__Activity__.
Within the listing below, count the lines that have the string "Contract". Answer with that number only.
═════ Provided material ═════
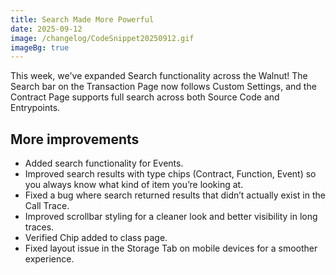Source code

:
 ```yaml
---
title: Search Made More Powerful
date: 2025-09-12
image: /changelog/CodeSnippet20250912.gif
imageBg: true
---
```


This week, we've expanded Search functionality across the Walnut! The Search bar on the Transaction Page now follows Custom Settings, and the Contract Page supports full search across both Source Code and Entrypoints.

## More improvements

- Added search functionality for Events.
- Improved search results with type chips (Contract, Function, Event) so you always know what kind of item you’re looking at.
- Fixed a bug where search returned results that didn’t actually exist in the Call Trace.
- Improved scrollbar styling for a cleaner look and better visibility in long traces.
- Verified Chip added to class page.
- Fixed layout issue in the Storage Tab on mobile devices for a smoother experience.
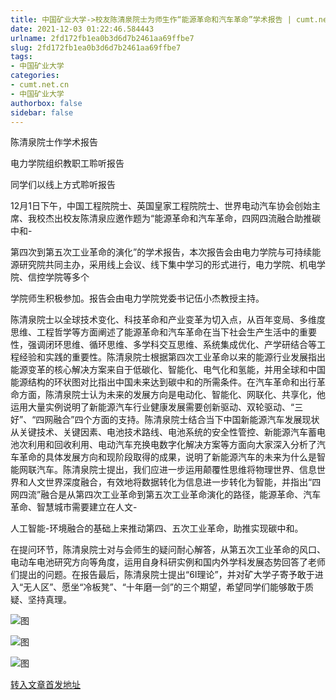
 ```yaml
---
title: 中国矿业大学->校友陈清泉院士为师生作“能源革命和汽车革命”学术报告 | cumt.net.cn
date: 2021-12-03 01:22:46.584443
urlname: 2fd172fb1ea0b3d6d7b2461aa69ffbe7
slug: 2fd172fb1ea0b3d6d7b2461aa69ffbe7
tags: 
- 中国矿业大学
categories:
- cumt.net.cn
- 中国矿业大学
authorbox: false
sidebar: false
---
```

陈清泉院士作学术报告

电力学院组织教职工聆听报告

同学们以线上方式聆听报告

12月1日下午，中国工程院院士、英国皇家工程院院士、世界电动汽车协会创始主席、我校杰出校友陈清泉应邀作题为“能源革命和汽车革命，四网四流融合助推碳中和-

第四次到第五次工业革命的演化”的学术报告，本次报告会由电力学院与可持续能源研究院共同主办，采用线上会议、线下集中学习的形式进行，电力学院、机电学院、信控学院等多个
<!--more-->
学院师生积极参加。报告会由电力学院党委书记伍小杰教授主持。

陈清泉院士以全球技术变化、科技革命和产业变革为切入点，从百年变局、多维度思维、工程哲学等方面阐述了能源革命和汽车革命在当下社会生产生活中的重要性，强调闭环思维、循环思维、多学科交互思维、系统集成优化、产学研结合等工程经验和实践的重要性。陈清泉院士根据第四次工业革命以来的能源行业发展指出能源变革的核心解决方案来自于低碳化、智能化、电气化和氢能，并用全球和中国能源结构的环状图对比指出中国未来达到碳中和的所需条件。在汽车革命和出行革命方面，陈清泉院士认为未来的发展方向是电动化、智能化、网联化、共享化，他运用大量实例说明了新能源汽车行业健康发展需要创新驱动、双轮驱动、“三好”、“四网融合”四个方面的支持。陈清泉院士结合当下中国新能源汽车发展现状从关键技术、关键因素、电池技术路线、电池系统的安全性管控、新能源汽车蓄电池次利用和回收利用、电动汽车充换电数字化解决方案等方面向大家深入分析了汽车革命的具体发展方向和现阶段取得的成果，说明了新能源汽车的未来为什么是智能网联汽车。陈清泉院士提出，我们应进一步运用颠覆性思维将物理世界、信息世界和人文世界深度融合，有效地将数据转化为信息进一步转化为智能，并指出“四网四流”融合是从第四次工业革命到第五次工业革命演化的路径，能源革命、汽车革命、智慧城市需要建立在人文-

人工智能-环境融合的基础上来推动第四、五次工业革命，助推实现碳中和。

在提问环节，陈清泉院士对与会师生的疑问耐心解答，从第五次工业革命的风口、电动车电池研究方向等角度，运用自身科研实例和国内外学科发展态势回答了老师们提出的问题。在报告最后，陈清泉院士提出“6I理论”，并对矿大学子寄予敢于进入“无人区”、愿坐“冷板凳”、“十年磨一剑”的三个期望，希望同学们能够敢于质疑、坚持真理。

![图](http://xwzx.cumt.edu.cn/_upload/article/images/37/ae/ca8382d84f488377c81c70da818d/2043fc41-1a67-45d6-abb8-fa4a00347795.png)

![图](http://xwzx.cumt.edu.cn/_upload/article/images/37/ae/ca8382d84f488377c81c70da818d/8f83d01b-05dd-4342-a20f-4520490239d2.png)

![图](http://xwzx.cumt.edu.cn/_upload/article/images/37/ae/ca8382d84f488377c81c70da818d/70d389cf-5d3f-4b6b-a223-0cc7cdddb2fb.png)

[转入文章首发地址](http://xwzx.cumt.edu.cn/5a/1e/c523a612894/page.htm)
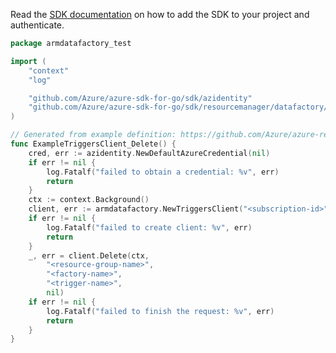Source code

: Read the [SDK documentation](https://github.com/Azure/azure-sdk-for-go/blob/sdk%2Fresourcemanager%2Fdatafactory%2Farmdatafactory%2Fv0.5.0/sdk/resourcemanager/datafactory/armdatafactory/README.md) on how to add the SDK to your project and authenticate.

```go
package armdatafactory_test

import (
	"context"
	"log"

	"github.com/Azure/azure-sdk-for-go/sdk/azidentity"
	"github.com/Azure/azure-sdk-for-go/sdk/resourcemanager/datafactory/armdatafactory"
)

// Generated from example definition: https://github.com/Azure/azure-rest-api-specs/tree/main/specification/datafactory/resource-manager/Microsoft.DataFactory/stable/2018-06-01/examples/Triggers_Delete.json
func ExampleTriggersClient_Delete() {
	cred, err := azidentity.NewDefaultAzureCredential(nil)
	if err != nil {
		log.Fatalf("failed to obtain a credential: %v", err)
		return
	}
	ctx := context.Background()
	client, err := armdatafactory.NewTriggersClient("<subscription-id>", cred, nil)
	if err != nil {
		log.Fatalf("failed to create client: %v", err)
		return
	}
	_, err = client.Delete(ctx,
		"<resource-group-name>",
		"<factory-name>",
		"<trigger-name>",
		nil)
	if err != nil {
		log.Fatalf("failed to finish the request: %v", err)
		return
	}
}
```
═════
__Output of the exercise__.
2